Premier League

Paul Pogba really had one to forget this weekend. First of all, he dyed the sides of his hair bright yellow to try and fool the Liverpool players into thinking he was part of the club. Many Manchester United fans would be arguing that they would have been better off had he been wearing the bright yellow away kit.

Obviously confused by all the bright sparkly colours, Pogba opened the game up for Liverpool when he leapt up at the corner and punched the ball away. I mean I know it wasn’t the best of starts to his Manchester United career, but did they really have to get him doing goalkeeper training? He undoubtedly will be taking a bit of stick for the performance. Not only did he gift Liverpool a goal, he also missed a one on one chance, turning it round the post.

Pogba wasn’t the only one attempting to confuse everyone. Simon Mignolet also attempted to prank the crowd by actually saving some shots for once, leaving many Liverpool fans scratching their heads and asking who they had in goal.

In all fairness, Mignolet has taken a lot of stick this season but his performance was outstanding. Manchester United had more chances to score than Hugh Hefner in the Spearmint Rhino and, like the proverbial cock block, Simon denied them.

That was until Ibrahimovic finally put the ball away, a well-aimed header slipped past Mignolet and salvaged United a draw from a game that had their strike force been on form they really should have won.

Outside of the match, Liverpool are under ongoing confusion about defender Joel Matip. In what can only be described as a bizarre turn of events, the German-born defender was named in the Cameroon squad even though he’s “retired” from international football. Jurgen Klopp will be regretting not ringing up the Cameroon manager and asking him to name Ibrahimovic in the squad.

Forget Blue Monday, it was Blue Sunday for Pep Guardiola as Everton stunned Man City winning by 4 goals to none, despite only having 6 shots during the game. With such a conversion rate I wouldn’t be surprised to hear Koeman ringing me up during the week asking about PPI.

Pep informed everyone after the match that Man City were no longer in the title race, not that anyone thought they were. It’s a bit like me walking around town informing everyone I’m not a millionaire, nobody will be surprised but they may think I’m a little weird.

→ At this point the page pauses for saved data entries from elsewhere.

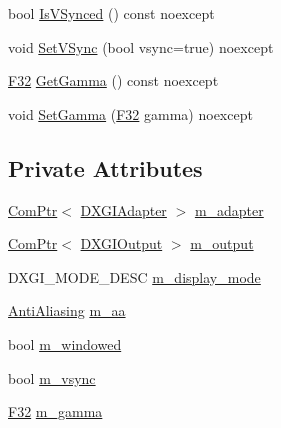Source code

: \begin{DoxyCompactItemize}
\item 
bool \hyperlink{classmage_1_1rendering_1_1_display_configuration_a6447404f1d720b98b37f684ba0e790a0}{Is\+V\+Synced} () const noexcept
\item 
void \hyperlink{classmage_1_1rendering_1_1_display_configuration_a304a29762afd99caa1672ef6cc259fb3}{Set\+V\+Sync} (bool vsync=true) noexcept
\item 
\hyperlink{namespacemage_aa97e833b45f06d60a0a9c4fc22ae02c0}{F32} \hyperlink{classmage_1_1rendering_1_1_display_configuration_a84dec99b487839003fce7c9704dc031d}{Get\+Gamma} () const noexcept
\item 
void \hyperlink{classmage_1_1rendering_1_1_display_configuration_a1d8d4b2f3b79e53d9b36da3f6a0ddf69}{Set\+Gamma} (\hyperlink{namespacemage_aa97e833b45f06d60a0a9c4fc22ae02c0}{F32} gamma) noexcept
\end{DoxyCompactItemize}
\subsection*{Private Attributes}
\begin{DoxyCompactItemize}
\item 
\hyperlink{namespacemage_ae74f374780900893caa5555d1031fd79}{Com\+Ptr}$<$ \hyperlink{namespacemage_1_1rendering_ad55e028ebd705b547eeb972ad8d03b6a}{D\+X\+G\+I\+Adapter} $>$ \hyperlink{classmage_1_1rendering_1_1_display_configuration_a307a8e6e0b1beb93175a6db519759e86}{m\+\_\+adapter}
\item 
\hyperlink{namespacemage_ae74f374780900893caa5555d1031fd79}{Com\+Ptr}$<$ \hyperlink{namespacemage_1_1rendering_aaf22d3893277a4bd8497f6ea69b01532}{D\+X\+G\+I\+Output} $>$ \hyperlink{classmage_1_1rendering_1_1_display_configuration_a3f43cbe5bb1a1a7c1bfb9ce66052fe0a}{m\+\_\+output}
\item 
D\+X\+G\+I\+\_\+\+M\+O\+D\+E\+\_\+\+D\+E\+SC \hyperlink{classmage_1_1rendering_1_1_display_configuration_a577ada006ada1b1e65a8deb817f0dafe}{m\+\_\+display\+\_\+mode}
\item 
\hyperlink{namespacemage_1_1rendering_ac3f75e49e92b42f2f5fb55c450d8899c}{Anti\+Aliasing} \hyperlink{classmage_1_1rendering_1_1_display_configuration_a03754a6d492393f70f68c619311dfa4c}{m\+\_\+aa}
\item 
bool \hyperlink{classmage_1_1rendering_1_1_display_configuration_a9d2117628e8b8f6a9b6548a9c0b11c36}{m\+\_\+windowed}
\item 
bool \hyperlink{classmage_1_1rendering_1_1_display_configuration_a749335db324a29c8b4ac30acf1c5361d}{m\+\_\+vsync}
\item 
\hyperlink{namespacemage_aa97e833b45f06d60a0a9c4fc22ae02c0}{F32} \hyperlink{classmage_1_1rendering_1_1_display_configuration_ac01844bb757c13e438c9ef3281becd4e}{m\+\_\+gamma}
\end{DoxyCompactItemize}


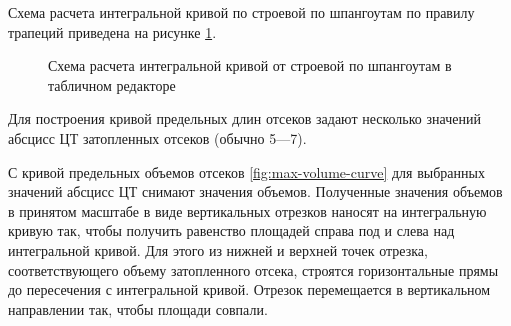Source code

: Схема расчета интегральной кривой по строевой по шпангоутам по правилу трапеций приведена на рисунке \ref{fig:full-volume-byX}.
\begin{figure}
    \centering
    \footnotesize
    \caption{Схема расчета интегральной кривой от строевой по шпангоутам в табличном редакторе}
    \label{fig:full-volume-byX}
\end{figure}

Для построения кривой предельных длин отсеков задают несколько значений абсцисс ЦТ затопленных отсеков (обычно 5—7).

С кривой предельных объемов отсеков \ref{fig:max-volume-curve} для выбранных значений абсцисс ЦТ снимают значения объемов.
Полученные значения объемов в принятом масштабе в виде вертикальных отрезков наносят на интегральную кривую так, чтобы получить равенство площадей справа под и слева над интегральной кривой.
Для этого из нижней и верхней точек отрезка, соответствующего объему затопленного отсека, строятся горизонтальные прямы до пересечения с интегральной кривой.
Отрезок перемещается в вертикальном направлении так, чтобы площади совпали.

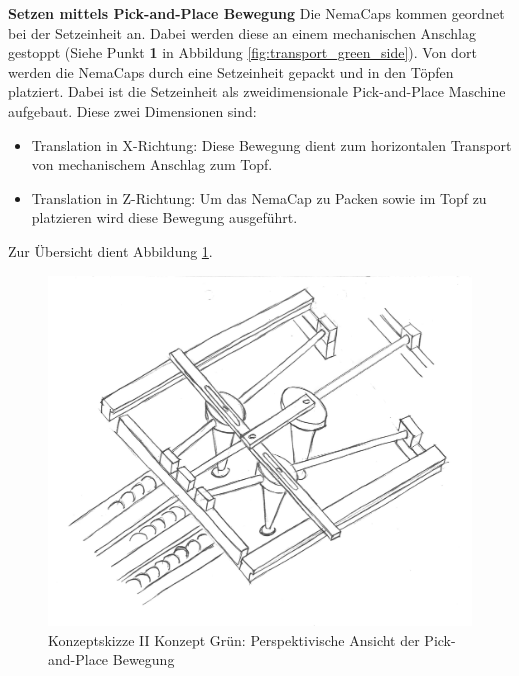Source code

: \textbf{Setzen mittels Pick-and-Place Bewegung}
\newline
Die NemaCaps kommen geordnet bei der Setzeinheit an. Dabei werden diese an einem mechanischen Anschlag gestoppt (Siehe Punkt \textbf{1} in Abbildung \ref{fig:transport_green_side}). Von dort werden die NemaCaps durch eine Setzeinheit gepackt und in den Töpfen platziert. Dabei ist die Setzeinheit als zweidimensionale Pick-and-Place Maschine aufgebaut. Diese zwei Dimensionen sind:
\begin{itemize}
	\item Translation in X-Richtung: Diese Bewegung dient zum horizontalen Transport von mechanischem Anschlag zum Topf.
	\item Translation in Z-Richtung: Um das NemaCap zu Packen sowie im Topf zu platzieren wird diese Bewegung ausgeführt.
\end{itemize}
Zur Übersicht dient Abbildung \ref{fig:transport_green_pers}. 
\begin{figure}[H]
	\includegraphics[scale=0.6]{Illustrationen/5-Konzept/green_2Dmachine_pervsp.jpg}
	\caption{Konzeptskizze II Konzept Grün: Perspektivische Ansicht der Pick-and-Place Bewegung}
	\label{fig:transport_green_pers}
\end{figure}

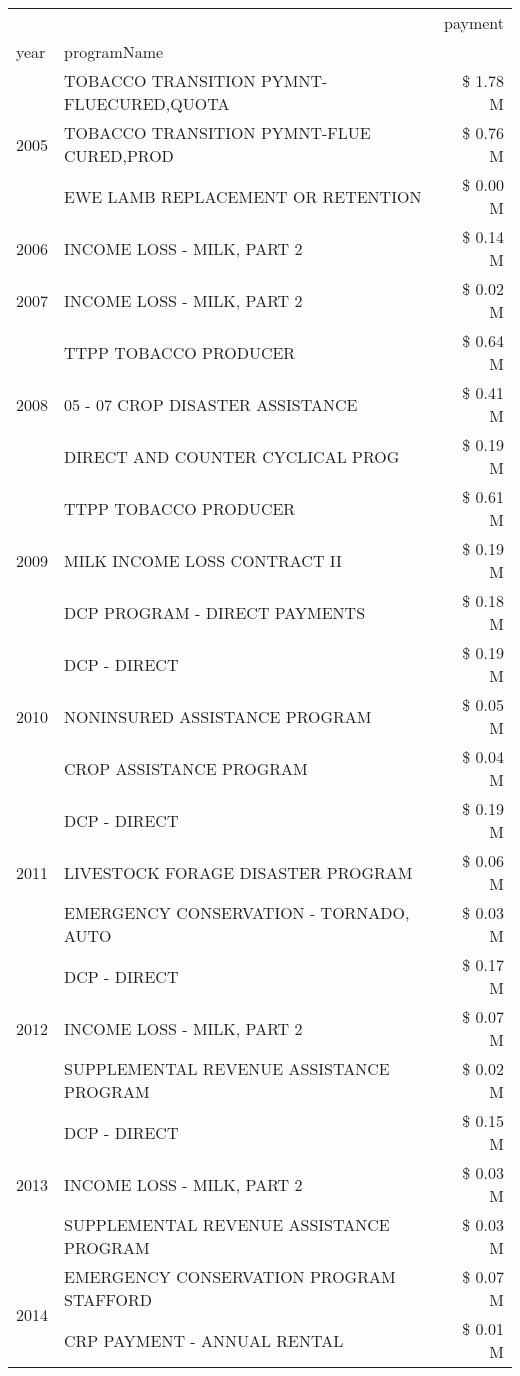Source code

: \begin{tabular}{llr}
\toprule
 &  & payment \\
year & programName &  \\
\midrule
\multirow[t]{3}{*}{2005} & TOBACCO TRANSITION PYMNT-FLUECURED,QUOTA & \$ 1.78 M \\
 & TOBACCO TRANSITION PYMNT-FLUE CURED,PROD & \$ 0.76 M \\
 & EWE LAMB REPLACEMENT OR RETENTION & \$ 0.00 M \\
\cline{1-3}
2006 & INCOME LOSS - MILK, PART 2 & \$ 0.14 M \\
\cline{1-3}
2007 & INCOME LOSS - MILK, PART 2 & \$ 0.02 M \\
\cline{1-3}
\multirow[t]{3}{*}{2008} & TTPP TOBACCO PRODUCER & \$ 0.64 M \\
 & 05 - 07 CROP DISASTER ASSISTANCE & \$ 0.41 M \\
 & DIRECT AND COUNTER CYCLICAL PROG & \$ 0.19 M \\
\cline{1-3}
\multirow[t]{3}{*}{2009} & TTPP TOBACCO PRODUCER & \$ 0.61 M \\
 & MILK INCOME LOSS CONTRACT II & \$ 0.19 M \\
 & DCP PROGRAM - DIRECT PAYMENTS & \$ 0.18 M \\
\cline{1-3}
\multirow[t]{3}{*}{2010} & DCP - DIRECT & \$ 0.19 M \\
 & NONINSURED ASSISTANCE PROGRAM & \$ 0.05 M \\
 & CROP ASSISTANCE PROGRAM & \$ 0.04 M \\
\cline{1-3}
\multirow[t]{3}{*}{2011} & DCP - DIRECT & \$ 0.19 M \\
 & LIVESTOCK FORAGE DISASTER PROGRAM & \$ 0.06 M \\
 & EMERGENCY CONSERVATION - TORNADO, AUTO & \$ 0.03 M \\
\cline{1-3}
\multirow[t]{3}{*}{2012} & DCP - DIRECT & \$ 0.17 M \\
 & INCOME LOSS - MILK, PART 2 & \$ 0.07 M \\
 & SUPPLEMENTAL REVENUE ASSISTANCE PROGRAM & \$ 0.02 M \\
\cline{1-3}
\multirow[t]{3}{*}{2013} & DCP - DIRECT & \$ 0.15 M \\
 & INCOME LOSS - MILK, PART 2 & \$ 0.03 M \\
 & SUPPLEMENTAL REVENUE ASSISTANCE PROGRAM & \$ 0.03 M \\
\cline{1-3}
\multirow[t]{3}{*}{2014} & EMERGENCY CONSERVATION PROGRAM STAFFORD & \$ 0.07 M \\
 & CRP PAYMENT - ANNUAL RENTAL & \$ 0.01 M \\

\end{tabular}
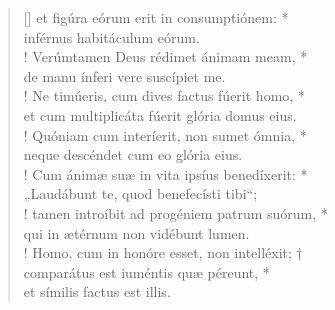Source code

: \begin{verse}[\versewidth]
\vin et figúra eórum erit in consumptiónem: *\\
\vin inférnus habitáculum eórum.\\!
Verúmtamen Deus rédimet ánimam meam, *\\
de manu ínferi vere suscípiet me.\\!
\vin Ne timúeris, cum dives factus fúerit homo, *\\
\vin et cum multiplicáta fúerit glória domus eius.\\!
Quóniam cum interíerit, non sumet ómnia, *\\
neque descéndet cum eo glória eius.\\!
\vin Cum ánimæ suæ in vita ipsíus benedíxerit: *\\
\vin „Laudábunt te, quod benefecísti tibi“;\\!
tamen introíbit ad progéniem patrum suórum, *\\
qui in ætérnum non vidébunt lumen.\\!
\vin Homo, cum in honóre esset, non intelléxit; †\\
\vin comparátus est iuméntis quæ péreunt, *\\
\vin et símilis factus est illis.\\
\end{verse}
\vspace{1cm}



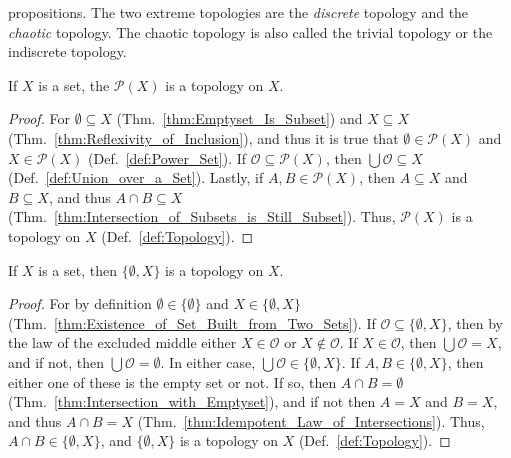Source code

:     propositions. The two extreme topologies are the \textit{discrete} topology
    and the \textit{chaotic} topology. The chaotic topology is also called the
    trivial topology or the indiscrete topology.%
    \begin{theorem}
        \label{thm:discrete_topology_is_a_topology}%
        If $X$ is a set, the $\mathcal{P}(X)$ is a topology on $X$.
    \end{theorem}
    \begin{proof}
        For $\emptyset\subseteq{X}$ (Thm.~\ref{thm:Emptyset_Is_Subset}) and
        $X\subseteq{X}$ (Thm.~\ref{thm:Reflexivity_of_Inclusion}), and thus it
        is true that $\emptyset\in\mathcal{P}(X)$ and $X\in\mathcal{P}(X)$
        (Def.~\ref{def:Power_Set}). If $\mathcal{O}\subseteq\mathcal{P}(X)$,
        then $\bigcup\mathcal{O}\subseteq{X}$ (Def.~\ref{def:Union_over_a_Set}).
        Lastly, if $A,B\in\mathcal{P}(X)$, then $A\subseteq{X}$ and
        $B\subseteq{X}$, and thus $A\cap{B}\subseteq{X}$
        (Thm.~\ref{thm:Intersection_of_Subsets_is_Still_Subset}). Thus,
        $\mathcal{P}(X)$ is a topology on $X$ (Def.~\ref{def:Topology}).
    \end{proof}
    \begin{theorem}
        \label{thm:chaotic_topology_is_topology}%
        If $X$ is a set, then $\{\emptyset,X\}$ is a topology on $X$.
    \end{theorem}
    \begin{proof}
        For by definition $\emptyset\in\{\emptyset\}$ and $X\in\{\emptyset,X\}$
        (Thm.~\ref{thm:Existence_of_Set_Built_from_Two_Sets}). If
        $\mathcal{O}\subseteq\{\emptyset,X\}$, then by the law of the excluded
        middle either $X\in\mathcal{O}$ or $X\notin\mathcal{O}$. If
        $X\in\mathcal{O}$, then $\bigcup\mathcal{O}=X$, and if not, then
        $\bigcup\mathcal{O}=\emptyset$. In either case,
        $\bigcup\mathcal{O}\in\{\emptyset,X\}$. If $A,B\in\{\emptyset,X\}$, then
        either one of these is the empty set or not. If so, then
        $A\cap{B}=\emptyset$ (Thm.~\ref{thm:Intersection_with_Emptyset}), and
        if not then $A=X$ and $B=X$, and thus $A\cap{B}=X$
        (Thm.~\ref{thm:Idempotent_Law_of_Intersections}). Thus,
        $A\cap{B}\in\{\emptyset,X\}$, and $\{\emptyset,X\}$ is a topology on $X$
        (Def.~\ref{def:Topology}).
    \end{proof}
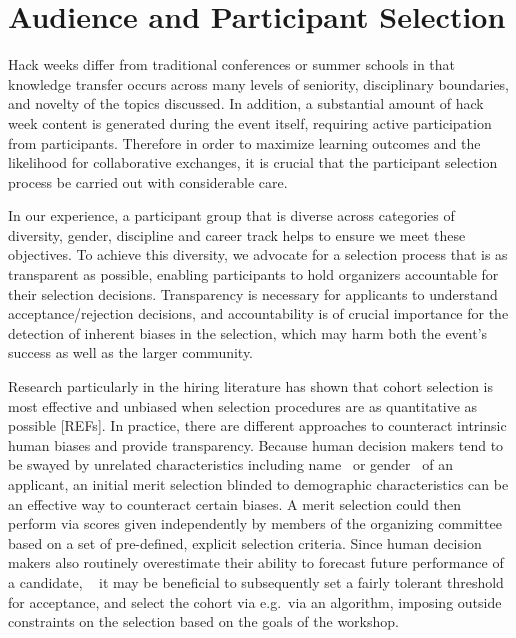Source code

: \section*{Audience and Participant Selection}

Hack weeks differ from traditional conferences or summer schools in that knowledge transfer occurs across many levels of seniority, disciplinary boundaries, and novelty of the topics discussed.
In addition, a substantial amount of hack week content is generated during the event itself, requiring active participation from participants.
Therefore in order to maximize learning outcomes and the likelihood for collaborative exchanges, it is crucial that the participant selection process be carried out with considerable care.

In our experience, a participant group that is diverse across categories of diversity, gender, discipline and career track helps to ensure we meet these objectives.
To achieve this diversity, we advocate for a selection process that is as transparent as possible, enabling participants to hold organizers accountable for their selection decisions.
Transparency is necessary for applicants to understand acceptance/rejection decisions, and accountability is of crucial importance for the detection of inherent biases in the selection, which may harm both the event's success as well as the larger community.

Research particularly in the hiring literature has shown that cohort selection is most effective and unbiased when selection procedures are as quantitative as possible [REFs]. 
In practice, there are different approaches to counteract intrinsic human biases and provide transparency. 
Because human decision makers tend to be swayed by unrelated characteristics including name~\cite{bertrand2004} or gender~\cite{mossracusin2012} of an applicant, an initial merit selection blinded to demographic characteristics can be an effective way to counteract certain biases. A merit selection could then perform via scores given independently by members of the organizing committee based on a set of pre-defined, explicit selection criteria. 
Since human decision makers also routinely overestimate their ability to forecast future performance of a candidate, ~\cite{highhouse2008} it may be beneficial to subsequently set a fairly tolerant threshold for acceptance, and select the cohort via e.g.\ via an algorithm, imposing outside constraints on the selection based on the goals of the workshop. 

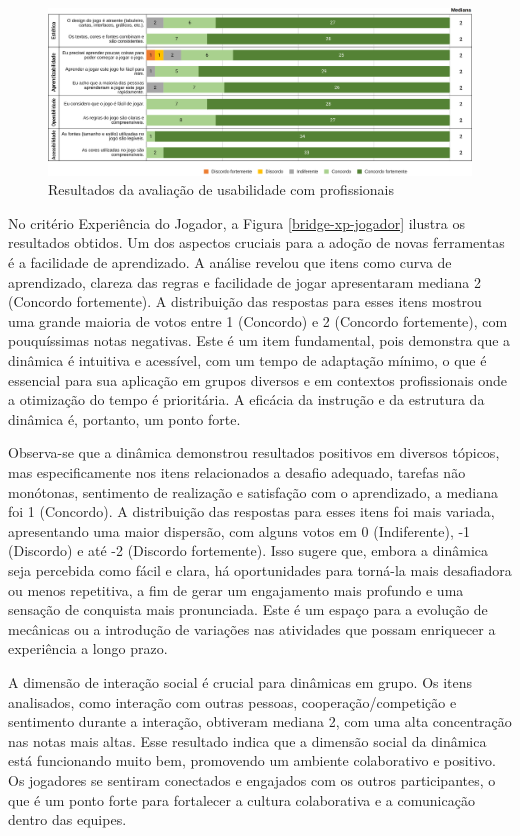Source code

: \documentclass[
	12pt,
	openright,
	twoside,
	a4paper,
	english,
	brazil
	]{abntex2}
\begin{document}
\begin{figure}[H]
	\caption{\label{bridge-usabilidade} Resultados da avaliação de usabilidade com profissionais}
  \includegraphics[width=\textwidth]{bridge-usabilidade}
\end{figure}

No critério Experiência do Jogador, a Figura \ref{bridge-xp-jogador} ilustra os resultados obtidos. Um dos aspectos cruciais para a adoção de novas ferramentas é a facilidade de aprendizado. A análise revelou que itens como curva de aprendizado, clareza das regras e facilidade de jogar apresentaram mediana 2 (Concordo fortemente). A distribuição das respostas para esses itens mostrou uma grande maioria de votos entre 1 (Concordo) e 2 (Concordo fortemente), com pouquíssimas notas negativas. Este é um item fundamental, pois demonstra que a dinâmica é intuitiva e acessível, com um tempo de adaptação mínimo, o que é essencial para sua aplicação em grupos diversos e em contextos profissionais onde a otimização do tempo é prioritária. A eficácia da instrução e da estrutura da dinâmica é, portanto, um ponto forte.

Observa-se que a dinâmica demonstrou resultados positivos em diversos tópicos, mas especificamente nos itens relacionados a desafio adequado, tarefas não monótonas, sentimento de realização e satisfação com o aprendizado, a mediana foi 1 (Concordo). A distribuição das respostas para esses itens foi mais variada, apresentando uma maior dispersão, com alguns votos em 0 (Indiferente), -1 (Discordo) e até -2 (Discordo fortemente). Isso sugere que, embora a dinâmica seja percebida como fácil e clara, há oportunidades para torná-la mais desafiadora ou menos repetitiva, a fim de gerar um engajamento mais profundo e uma sensação de conquista mais pronunciada. Este é um espaço para a evolução de mecânicas ou a introdução de variações nas atividades que possam enriquecer a experiência a longo prazo.

A dimensão de interação social é crucial para dinâmicas em grupo. Os itens analisados, como interação com outras pessoas, cooperação/competição e sentimento durante a interação, obtiveram mediana 2, com uma alta concentração nas notas mais altas. Esse resultado indica que a dimensão social da dinâmica está funcionando muito bem, promovendo um ambiente colaborativo e positivo. Os jogadores se sentiram conectados e engajados com os outros participantes, o que é um ponto forte para fortalecer a cultura colaborativa e a comunicação dentro das equipes.
\end{document}
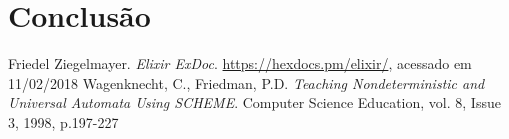 \documentclass[conference]{IEEEtran}
\begin{document}
\section{Conclusão}


\begin{thebibliography}{1}
Friedel Ziegelmayer. \emph{Elixir ExDoc}. \url{https://hexdocs.pm/elixir/}, acessado em 11/02/2018
Wagenknecht, C., Friedman, P.D. \emph{Teaching Nondeterministic and Universal Automata Using SCHEME}. Computer Science Education, vol. 8, Issue 3, 1998, p.197-227
\end{thebibliography}
\end{document}
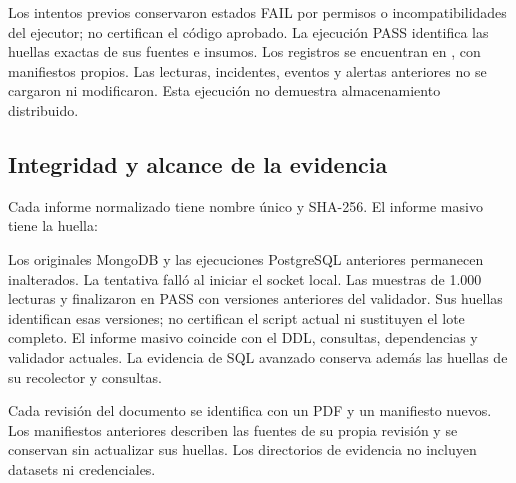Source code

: Los intentos previos conservaron estados FAIL por permisos o incompatibilidades
del ejecutor; no certifican el código aprobado. La ejecución PASS identifica las
huellas exactas de sus fuentes e insumos. Los registros se encuentran en
, con manifiestos propios. Las
lecturas, incidentes, eventos y alertas anteriores no se cargaron ni modificaron.
Esta ejecución no demuestra almacenamiento distribuido.

\subsection{Integridad y alcance de la evidencia}
Cada informe normalizado tiene nombre único y SHA-256. El informe masivo tiene
la huella:
\begin{center}
\small{}
\end{center}
Los originales MongoDB y las ejecuciones PostgreSQL anteriores permanecen
inalterados. La tentativa  falló al iniciar
el socket local. Las muestras de 1.000 lecturas
 y
 finalizaron en PASS con versiones
anteriores del validador. Sus huellas identifican esas versiones; no certifican
el script actual ni sustituyen el lote completo. El informe masivo
 coincide con el DDL, consultas,
dependencias y validador actuales. La evidencia de SQL avanzado conserva
además las huellas de su recolector y consultas.

Cada revisión del documento se identifica con un PDF y un manifiesto nuevos.
Los manifiestos anteriores describen las fuentes de su propia revisión y se
conservan sin actualizar sus huellas. Los directorios de evidencia no incluyen
datasets ni credenciales.
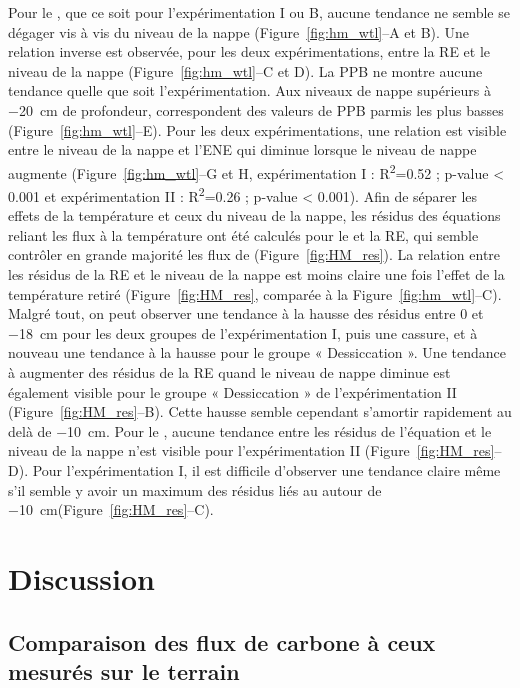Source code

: Pour le \chh, que ce soit pour l'expérimentation I ou B, aucune tendance ne semble se dégager vis à vis du niveau de la nappe (Figure~\ref{fig:hm_wtl}--A et B).
Une relation inverse est observée, pour les deux expérimentations, entre la RE et le niveau de la nappe (Figure~\ref{fig:hm_wtl}--C et D).
La PPB ne montre aucune tendance quelle que soit l'expérimentation.
Aux niveaux de nappe supérieurs à \SI{-20}{\centi\metre} de profondeur, correspondent des valeurs de PPB parmis les plus basses (Figure~\ref{fig:hm_wtl}--E).
Pour les deux expérimentations, une relation est visible entre le niveau de la nappe et l'ENE qui diminue lorsque le niveau de nappe augmente (Figure~\ref{fig:hm_wtl}--G et H, expérimentation I : R\textsuperscript{2}=\num{0.52} ; p-value < \num{0.001} et  expérimentation II : R\textsuperscript{2}=\num{0.26} ; p-value < \num{0.001}).
Afin de séparer les effets de la température et ceux du niveau de la nappe, les résidus des équations reliant les flux à la température ont été calculés pour le \chh et la RE, qui semble contrôler en grande majorité les flux de \coo (Figure~\ref{fig:HM_res}).
La relation entre les résidus de la RE et le niveau de la nappe est moins claire une fois l'effet de la température retiré (Figure~\ref{fig:HM_res}, comparée à la Figure~\ref{fig:hm_wtl}--C).
Malgré tout, on peut observer une tendance à la hausse des résidus entre 0 et \SI{-18}{\centi\metre} pour les deux groupes de l'expérimentation I, puis une cassure, et à nouveau une tendance à la hausse pour le groupe « Dessiccation ».
Une tendance à augmenter des résidus de la RE quand le niveau de nappe diminue est également visible pour le groupe « Dessiccation » de l'expérimentation II (Figure~\ref{fig:HM_res}--B).
Cette hausse semble cependant s'amortir rapidement au delà de \SI{-10}{\centi\metre}.
Pour le \chh, aucune tendance entre les résidus de l'équation et le niveau de la nappe n'est visible pour l'expérimentation II (Figure~\ref{fig:HM_res}--D).
Pour l'expérimentation I, il est difficile d'observer une tendance claire même s'il semble y avoir un maximum des résidus liés au \chh autour de \SI{-10}{\centi\metre}(Figure~\ref{fig:HM_res}--C).


\section{Discussion}

\subsection{Comparaison des flux de carbone à ceux mesurés sur le terrain}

Anymore of what happened in Saturday’s match and you may find Paul Clement manages Swansea City like a ferret flies a plane, badly and not for long. In one of three matches that ended 4-0, the Swans did start a lot better than they have done recently but it appears the training videos they were watching were from the Jenga World Championship. As soon as Arsenal pressed the right bit, it all came tumbling in on itself. It seems Clement’s only hope for survival is to appeal to the Queen as slowly but surely the Swans are getting absolutely murdered.

Joey Barton obviously hasn’t stopped his gambling, The man with all the class of a naked woman urinating behind a Wetherspoons bins blasted in a winner for Burnley five mins into his Premier League return. Obviously, Burnley were the last leg in his acca and he wouldn’t want to see that fall-through. Barton thanked Sean Dyche for putting his faith in him and bringing him back to English football, and promised in return he would try not to punch too many team-mates, or spit on fans, or kick the faces off of homeless people in the town centre. However, he couldn’t say it definitely wouldn’t happen.

And finally West Brom were on the end of the final Kaneing (thank you) of the weekend. It was another 4 goal deficit as Harry Kane fired himself a hat trick, maybe bringing back last year’s form.